When I was talking through my conundrum with my husband he suggested we make K a monk. And while it sounds like an odd choice, our son does have a physique to pull it off....a cute little toddler belly and so little hair on the top of his head that he almost looks bald. It also has the added geeky appeal of it doubling as a "Reformation Day" costume (Luther is one of my husband's favorite movies. Ever.).
It was cheap and easy to make. Less than $10 in material and less than an hour of time. Depending on how you accessorize this, you could be a more specific character (St. Francis of Assisi? Luther? Friar Tuck from Robin Hood?), too
- About 1 yard of brown polar fleece (In my stash. Purchased months ago for $3.99 on sale at Jo-Ann's)
- 1 1/4 yard of upholstery cord ($4.39 at Jo-Ann's without a coupon)
- A long sleeve shirt, a pair of pants and a hooded jacket or coat that currently fit your child (for sizing the pattern pieces)
- Brown Thread
- Sewing Machine
Cut Out Your Pieces
The monk habit is only 4 pieces: a front, a back and a 2 piece hood. To cut your pieces:
1) Lay out your material, folded in half (the way it came off the bolt). Grab a long sleeve shirt and a pair of loose fitting long pants that currently fit your child and lay them out on top of the fabric.
2) Cut around the outline of the clothes. Give yourself about 1/2 inch allowance along the upper edge of the sleeves. Cut the cuff-end of the sleeve to end where the shirt sleeve ends.

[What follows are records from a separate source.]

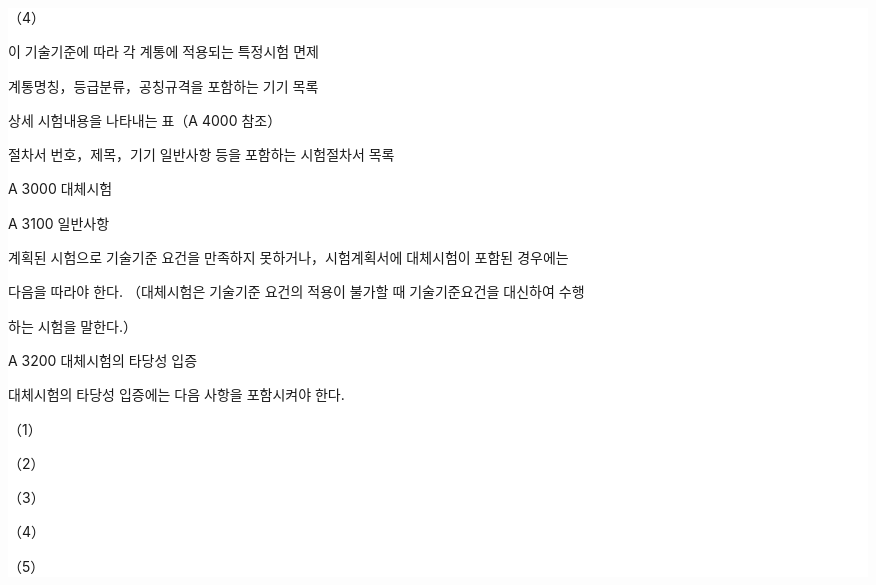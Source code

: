 
（4）



이 기술기준에 따라 각 계통에 적용되는 특정시험
                            면제

계통명칭，등급분류，공칭규격을 포함하는 기기
                            목록

상세 시험내용을 나타내는 표（A 4000
                        참조）



절차서 번호，제목，기기 일반사항 등을 포함하는
                            시험절차서 목록



A 3000 대체시험



A 3100 일반사항



계획된 시험으로 기술기준 요건을 만족하지
                            못하거나，시험계획서에 대체시험이 포함된 경우에는



다음을 따라야 한다. （대체시험은 기술기준 요건의 적용이
                            불가할 때 기술기준요건을 대신하여 수행



하는 시험을 말한다.）



A 3200 대체시험의 타당성 입증



대체시험의 타당성 입증에는 다음 사항을 포함시켜야
                            한다.





（1）



（2）



（3）



（4）



（5）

For the bottom edge of the sleeves and along the sides, give your self a 2 inch buffer.
When you're done, it should look something like this:
3) Remove the clothing and cut a swoop for the collar line
4) Because you had your fabric laid out double, you should now have 2 identical pieces that look like this:
5) Cut out the hood pieces by laying the hood of a coat or sweater that already fits your child on top of 2 layers of fabric so the front edge lines up with an edge like so:
Cut around the outline of the hood, giving your self 1/2 - 1 inch of buffer. Cut the bottom edge of the hood at an angle, following the line of the seam on the garment you are using for a template. Like so:
You should end up with 2 identical pieces that look like this:
Let's get Sewing!
Thread your machine with matching brown thread and set your machine to do a long, straight stitch.
Next, you'll want to decide which side of the fabric you would like to have facing out as your child wears it. My fleece had a fuzzy side (usually considered the right side) and a flat, boring side (usually considered the back side). I wanted my monk to look plain, so I chose to have the boring side out and the snuggly, fuzzy side in. Decide which side you would prefer to having showing and proceed.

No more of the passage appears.